Interesting stuff. I have no solution but here are some things to play around with that I think at least gives some component to a solution; how to calculate ecdf and how to autograd through the unautogradable

model = torch.nn.Sequential(torch.nn.Linear(1,10),
                            torch.nn.Tanh(),
                            torch.nn.Linear(10,10),
                            torch.nn.Tanh(),
                            torch.nn.Linear(10,1))

losses = []
optimizer = torch.optim.RMSprop(model.parameters(), lr=1e-4)
for i in range(10000):
    def closure():
        x = Variable(torch.randn([500,1]), requires_grad = False)
        y = model(x)

        x_sorted, x_argsort = x.sort(0)
        y_sorted, y_argsort = y.sort(0)

        ecdf_actual = x_argsort.float()/x_argsort.max().float()
        ecdf_pred = y_argsort.float()/y_argsort.max().float()

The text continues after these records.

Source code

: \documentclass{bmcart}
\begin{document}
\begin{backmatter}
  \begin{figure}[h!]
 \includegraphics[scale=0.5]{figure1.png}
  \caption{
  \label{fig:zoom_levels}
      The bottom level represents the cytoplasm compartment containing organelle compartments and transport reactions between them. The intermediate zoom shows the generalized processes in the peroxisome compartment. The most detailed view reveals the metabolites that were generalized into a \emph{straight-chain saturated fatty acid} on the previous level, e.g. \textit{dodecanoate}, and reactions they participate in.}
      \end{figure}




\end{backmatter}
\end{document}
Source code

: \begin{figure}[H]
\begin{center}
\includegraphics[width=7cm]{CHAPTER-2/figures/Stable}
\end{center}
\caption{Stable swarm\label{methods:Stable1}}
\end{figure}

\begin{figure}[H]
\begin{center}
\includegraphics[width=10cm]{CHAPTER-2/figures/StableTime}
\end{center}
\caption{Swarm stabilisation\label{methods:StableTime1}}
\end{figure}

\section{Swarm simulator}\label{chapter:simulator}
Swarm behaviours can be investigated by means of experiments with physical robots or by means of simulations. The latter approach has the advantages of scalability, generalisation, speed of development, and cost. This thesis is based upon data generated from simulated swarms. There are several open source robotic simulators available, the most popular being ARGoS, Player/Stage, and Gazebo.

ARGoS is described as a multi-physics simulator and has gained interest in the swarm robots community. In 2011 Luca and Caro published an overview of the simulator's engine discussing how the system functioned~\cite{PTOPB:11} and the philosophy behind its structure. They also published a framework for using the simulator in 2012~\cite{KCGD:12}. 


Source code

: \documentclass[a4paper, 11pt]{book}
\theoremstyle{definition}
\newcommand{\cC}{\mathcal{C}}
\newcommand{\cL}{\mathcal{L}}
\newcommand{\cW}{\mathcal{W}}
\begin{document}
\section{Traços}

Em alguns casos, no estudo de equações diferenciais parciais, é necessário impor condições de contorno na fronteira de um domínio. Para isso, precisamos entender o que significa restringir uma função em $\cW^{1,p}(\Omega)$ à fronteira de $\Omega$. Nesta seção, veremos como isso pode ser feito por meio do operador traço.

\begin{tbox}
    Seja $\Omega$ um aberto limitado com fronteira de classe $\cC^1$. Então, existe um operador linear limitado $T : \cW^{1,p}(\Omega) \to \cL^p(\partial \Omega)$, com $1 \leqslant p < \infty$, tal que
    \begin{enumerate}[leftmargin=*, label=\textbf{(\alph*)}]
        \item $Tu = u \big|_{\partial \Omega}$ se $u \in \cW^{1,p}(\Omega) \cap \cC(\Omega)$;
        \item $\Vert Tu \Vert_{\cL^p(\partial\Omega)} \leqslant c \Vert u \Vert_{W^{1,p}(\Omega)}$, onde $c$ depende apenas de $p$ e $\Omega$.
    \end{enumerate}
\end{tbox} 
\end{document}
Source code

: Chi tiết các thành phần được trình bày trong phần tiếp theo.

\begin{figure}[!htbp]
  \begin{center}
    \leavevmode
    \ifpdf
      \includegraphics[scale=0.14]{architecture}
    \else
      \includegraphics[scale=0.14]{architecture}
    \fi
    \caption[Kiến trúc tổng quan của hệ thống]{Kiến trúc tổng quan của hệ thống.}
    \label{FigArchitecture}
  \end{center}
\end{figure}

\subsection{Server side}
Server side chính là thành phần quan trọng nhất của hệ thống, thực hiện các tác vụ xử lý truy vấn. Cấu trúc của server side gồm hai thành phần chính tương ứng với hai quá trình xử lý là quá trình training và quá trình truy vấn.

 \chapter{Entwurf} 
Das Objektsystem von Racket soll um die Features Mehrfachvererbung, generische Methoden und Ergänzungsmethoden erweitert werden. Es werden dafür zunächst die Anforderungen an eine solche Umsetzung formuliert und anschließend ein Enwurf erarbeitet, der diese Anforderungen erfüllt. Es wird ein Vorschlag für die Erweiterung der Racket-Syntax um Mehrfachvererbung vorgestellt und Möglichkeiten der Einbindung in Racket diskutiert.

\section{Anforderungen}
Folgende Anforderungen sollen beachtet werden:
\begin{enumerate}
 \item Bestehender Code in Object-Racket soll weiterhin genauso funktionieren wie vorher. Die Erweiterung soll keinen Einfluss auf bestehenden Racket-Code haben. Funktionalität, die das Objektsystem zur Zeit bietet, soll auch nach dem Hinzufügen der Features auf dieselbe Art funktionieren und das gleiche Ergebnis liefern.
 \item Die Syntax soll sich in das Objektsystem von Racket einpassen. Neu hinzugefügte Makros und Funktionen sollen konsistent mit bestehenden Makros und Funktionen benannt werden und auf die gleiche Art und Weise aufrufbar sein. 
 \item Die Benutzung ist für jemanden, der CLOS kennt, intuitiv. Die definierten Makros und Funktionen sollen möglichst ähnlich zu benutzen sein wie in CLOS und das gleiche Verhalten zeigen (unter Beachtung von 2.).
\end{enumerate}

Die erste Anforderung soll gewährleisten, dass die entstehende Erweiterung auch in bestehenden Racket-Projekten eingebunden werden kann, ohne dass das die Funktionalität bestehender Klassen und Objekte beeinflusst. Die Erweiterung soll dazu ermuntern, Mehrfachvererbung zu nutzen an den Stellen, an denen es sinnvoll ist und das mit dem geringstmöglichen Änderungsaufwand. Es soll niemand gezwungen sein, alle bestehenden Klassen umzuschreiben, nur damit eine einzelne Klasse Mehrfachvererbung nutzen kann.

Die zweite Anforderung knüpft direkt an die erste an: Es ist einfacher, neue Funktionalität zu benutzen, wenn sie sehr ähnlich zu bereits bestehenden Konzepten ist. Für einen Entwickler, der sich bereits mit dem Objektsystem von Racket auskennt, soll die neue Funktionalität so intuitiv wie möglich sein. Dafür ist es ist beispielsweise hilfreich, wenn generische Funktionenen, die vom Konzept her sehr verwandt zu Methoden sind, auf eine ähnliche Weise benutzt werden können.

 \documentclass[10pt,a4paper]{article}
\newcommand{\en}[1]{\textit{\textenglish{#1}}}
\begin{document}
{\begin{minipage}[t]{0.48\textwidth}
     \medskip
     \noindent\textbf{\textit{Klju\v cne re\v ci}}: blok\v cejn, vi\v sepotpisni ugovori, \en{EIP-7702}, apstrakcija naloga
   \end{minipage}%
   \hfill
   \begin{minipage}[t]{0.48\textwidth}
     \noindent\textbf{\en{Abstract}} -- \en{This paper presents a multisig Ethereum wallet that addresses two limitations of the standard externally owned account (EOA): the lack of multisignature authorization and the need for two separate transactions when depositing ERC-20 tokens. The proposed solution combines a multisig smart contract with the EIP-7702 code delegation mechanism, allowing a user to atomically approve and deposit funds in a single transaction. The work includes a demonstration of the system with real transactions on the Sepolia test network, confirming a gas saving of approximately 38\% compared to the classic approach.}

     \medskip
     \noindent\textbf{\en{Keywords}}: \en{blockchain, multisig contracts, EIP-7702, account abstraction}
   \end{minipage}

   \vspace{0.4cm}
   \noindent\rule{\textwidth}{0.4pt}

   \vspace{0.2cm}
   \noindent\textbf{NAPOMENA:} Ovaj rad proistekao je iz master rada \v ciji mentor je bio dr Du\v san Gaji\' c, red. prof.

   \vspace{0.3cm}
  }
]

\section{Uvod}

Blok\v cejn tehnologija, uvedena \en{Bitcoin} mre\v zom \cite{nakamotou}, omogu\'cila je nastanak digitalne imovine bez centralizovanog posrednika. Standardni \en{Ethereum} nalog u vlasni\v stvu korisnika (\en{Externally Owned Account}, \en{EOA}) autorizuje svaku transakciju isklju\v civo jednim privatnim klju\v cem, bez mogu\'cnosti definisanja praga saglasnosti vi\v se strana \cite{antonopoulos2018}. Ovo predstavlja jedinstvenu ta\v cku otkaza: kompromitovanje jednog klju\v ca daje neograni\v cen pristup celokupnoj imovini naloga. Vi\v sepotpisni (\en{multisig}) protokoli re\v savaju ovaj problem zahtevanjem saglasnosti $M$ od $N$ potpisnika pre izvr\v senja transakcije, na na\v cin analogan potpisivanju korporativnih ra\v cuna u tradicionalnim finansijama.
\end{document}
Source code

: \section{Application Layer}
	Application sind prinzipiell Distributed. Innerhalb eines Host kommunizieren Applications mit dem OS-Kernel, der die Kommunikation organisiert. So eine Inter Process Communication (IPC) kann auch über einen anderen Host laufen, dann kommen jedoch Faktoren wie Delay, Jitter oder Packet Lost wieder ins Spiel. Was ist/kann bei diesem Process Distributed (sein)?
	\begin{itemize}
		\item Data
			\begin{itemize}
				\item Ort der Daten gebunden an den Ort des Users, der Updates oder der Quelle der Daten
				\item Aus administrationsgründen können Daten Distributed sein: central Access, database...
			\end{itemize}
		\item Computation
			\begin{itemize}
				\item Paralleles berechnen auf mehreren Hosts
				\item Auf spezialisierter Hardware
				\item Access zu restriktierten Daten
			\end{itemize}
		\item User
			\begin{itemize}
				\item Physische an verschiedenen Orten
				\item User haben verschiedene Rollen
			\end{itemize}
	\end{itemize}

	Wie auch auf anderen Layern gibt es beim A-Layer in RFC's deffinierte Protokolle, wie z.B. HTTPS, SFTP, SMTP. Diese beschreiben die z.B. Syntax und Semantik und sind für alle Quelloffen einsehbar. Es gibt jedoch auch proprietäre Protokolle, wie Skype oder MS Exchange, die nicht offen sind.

        ecdf_pred = Variable(ecdf_pred.data-y.data)+y

        loss = ((ecdf_actual-ecdf_pred)**2).mean()
        optimizer.zero_grad()
        loss.backward()
        losses.append(loss.data.numpy())
        return loss
    optimizer.step(closure)

plt.semilogy(losses)
losses = np.array(losses).flatten().cumsum()
plt.semilogy(losses/np.ones_like(losses).cumsum())

It actually seems to learn to map x s.t the mappings ecdf corresponds to that of the ecdf of x (granted, which a single linear layer would) but I imagine your target value is different.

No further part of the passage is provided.